The image here reminds me off the top of my head of Ingmar Bergman's Det sjunde inseglet / The Seventh Seal (1957), Roman Polanski's Rosemary's Baby (1968) and Clint Eastwood's Midnight in the Garden of Good and Evil (1997). What do you think?

Today's Rune: The Mystery Rune.

   

Tuesday, June 25, 2013

Jean-Pierre Melville: Les enfants terribles (Take I)


Just began Jean-Pierre Melville's 1950 film adaption of Jean Cocteau's Les enfants terribles (1929). It is immediately bizarre, starting with a snowball fight. A young man is struck in the chest with a snowball. He seems to take it like a gunshot wound and is soon bedridden and eerily cared for her by his sister. 

Meanwhile, momentous live events from 2013 have impinged upon the scene. Big snowball fights all around, and many people taking them for gunshots. The Voting Rights Act, today undercut by a conservative majority of the US Supreme Court, opens a Pandora's Box to "States' Rats" blustering and voter suppression. And in Texas, Wendy Davis leads a Democratic filibuster in the Legislature to run out the clock on repressive Republican-designed anti-abortion legislation.

Tomorrow, another big time ruling of the Supreme Court.

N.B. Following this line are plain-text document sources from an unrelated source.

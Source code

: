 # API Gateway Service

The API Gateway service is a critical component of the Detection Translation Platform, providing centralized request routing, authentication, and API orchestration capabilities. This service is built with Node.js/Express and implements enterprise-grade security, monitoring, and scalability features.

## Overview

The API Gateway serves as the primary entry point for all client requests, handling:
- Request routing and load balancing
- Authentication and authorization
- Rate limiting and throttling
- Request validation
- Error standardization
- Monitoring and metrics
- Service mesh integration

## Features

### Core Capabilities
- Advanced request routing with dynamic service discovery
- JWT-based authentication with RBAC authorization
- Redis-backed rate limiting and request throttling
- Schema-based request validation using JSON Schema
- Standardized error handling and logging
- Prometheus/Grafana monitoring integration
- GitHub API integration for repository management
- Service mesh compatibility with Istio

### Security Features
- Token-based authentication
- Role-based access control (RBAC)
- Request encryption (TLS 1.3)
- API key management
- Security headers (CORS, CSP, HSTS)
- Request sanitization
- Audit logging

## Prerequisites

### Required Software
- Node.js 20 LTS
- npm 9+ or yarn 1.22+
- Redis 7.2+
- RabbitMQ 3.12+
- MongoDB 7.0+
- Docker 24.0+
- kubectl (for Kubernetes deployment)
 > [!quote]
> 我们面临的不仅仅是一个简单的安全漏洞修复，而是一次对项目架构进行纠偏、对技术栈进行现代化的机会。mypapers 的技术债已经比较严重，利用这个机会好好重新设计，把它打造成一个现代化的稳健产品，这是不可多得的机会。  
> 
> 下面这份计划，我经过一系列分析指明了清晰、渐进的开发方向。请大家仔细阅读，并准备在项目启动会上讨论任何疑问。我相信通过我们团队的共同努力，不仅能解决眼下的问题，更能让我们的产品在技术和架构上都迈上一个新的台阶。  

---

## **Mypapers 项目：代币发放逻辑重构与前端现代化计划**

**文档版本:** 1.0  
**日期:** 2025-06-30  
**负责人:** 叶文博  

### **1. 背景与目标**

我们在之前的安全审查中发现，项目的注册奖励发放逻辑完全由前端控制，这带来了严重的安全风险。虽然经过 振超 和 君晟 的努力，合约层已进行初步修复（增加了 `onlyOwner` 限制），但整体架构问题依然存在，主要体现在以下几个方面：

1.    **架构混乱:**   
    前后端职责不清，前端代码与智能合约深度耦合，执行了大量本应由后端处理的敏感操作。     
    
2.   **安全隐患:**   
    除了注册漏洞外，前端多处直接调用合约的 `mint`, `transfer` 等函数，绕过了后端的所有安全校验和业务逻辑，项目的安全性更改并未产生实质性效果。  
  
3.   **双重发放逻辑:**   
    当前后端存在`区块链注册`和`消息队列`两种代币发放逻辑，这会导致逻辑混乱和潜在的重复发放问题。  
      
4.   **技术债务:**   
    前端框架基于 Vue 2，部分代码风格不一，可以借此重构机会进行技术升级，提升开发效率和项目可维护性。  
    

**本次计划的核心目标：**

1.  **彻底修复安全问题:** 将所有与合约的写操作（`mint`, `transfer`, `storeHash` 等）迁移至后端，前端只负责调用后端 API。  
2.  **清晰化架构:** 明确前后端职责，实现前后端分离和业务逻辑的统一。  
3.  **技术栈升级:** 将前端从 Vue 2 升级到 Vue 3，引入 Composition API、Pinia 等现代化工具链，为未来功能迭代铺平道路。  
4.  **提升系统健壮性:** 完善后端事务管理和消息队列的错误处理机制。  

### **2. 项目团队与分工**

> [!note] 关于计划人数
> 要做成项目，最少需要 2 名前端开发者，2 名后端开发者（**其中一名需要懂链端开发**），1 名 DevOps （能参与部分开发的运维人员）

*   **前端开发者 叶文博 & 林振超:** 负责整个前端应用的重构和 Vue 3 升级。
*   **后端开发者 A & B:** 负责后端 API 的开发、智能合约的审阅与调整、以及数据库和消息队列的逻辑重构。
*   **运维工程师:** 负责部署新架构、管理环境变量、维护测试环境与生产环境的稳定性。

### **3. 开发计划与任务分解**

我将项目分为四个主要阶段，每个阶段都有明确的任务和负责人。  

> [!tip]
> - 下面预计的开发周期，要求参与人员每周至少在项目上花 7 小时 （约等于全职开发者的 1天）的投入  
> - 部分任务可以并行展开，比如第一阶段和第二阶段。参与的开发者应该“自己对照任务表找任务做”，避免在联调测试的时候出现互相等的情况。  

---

Not a good time for the docile and apathetic! Quite an exciting time for the engaged and energetic!

Today's Rune: Flow.

Friday, May 17, 2013

Les dames du Bois de Boulogne


Robert Bresson's Les dames du Bois de Boulogne (1945) provides a study in manners at the tail end of the Second World War.  It's worthwhile not so much because of the stakes involved, which seem paltry when set against global catastrophe, but because of the memorably stylized performance by María Casares as Hélène, a scorned woman with the wherewithal to exact fiery revenge -- like a barrage of Congreve rockets fired at a dried out wooden ship. Her target: the feckless Jean (Paul Bernard). The trap: Agnès (Elina Labourdette), a wartime prostitute who is more or less pimped out by her mother, a woman of former country wealth now decimated but aiming to survive.





































 

We've seen this sort of scenario dozens of times, though other renditions tend to add outright murder into the mix. I like the fact that this one doesn't -- it becomes more interesting, more caught in a time zone of its own.   

Jean Cocteau worked with Bresson to adapt Les dames du Bois de Boulogne  from a section of Dennis Diderot's 18th century novel Jacques le fataliste et son maître. Ultimately, though, María Casares steals the show with her fierce persona.   

Today's Rune: Journey. 

Monday, March 25, 2013

Luchino Visconti: Le Notti Bianche / White Nights


Luchino Visconti's Le notti bianche / White Nights (1957), based on Fyodor Dostoyevsky's 1849 story of the same name (albeit literally Белые ночи), seems simple but serves as a sort of microcosm for humankind. There are dreams and there is surface reality. There are traditional ways of life and there are modern ways. There are things that seem eternal and things that change. 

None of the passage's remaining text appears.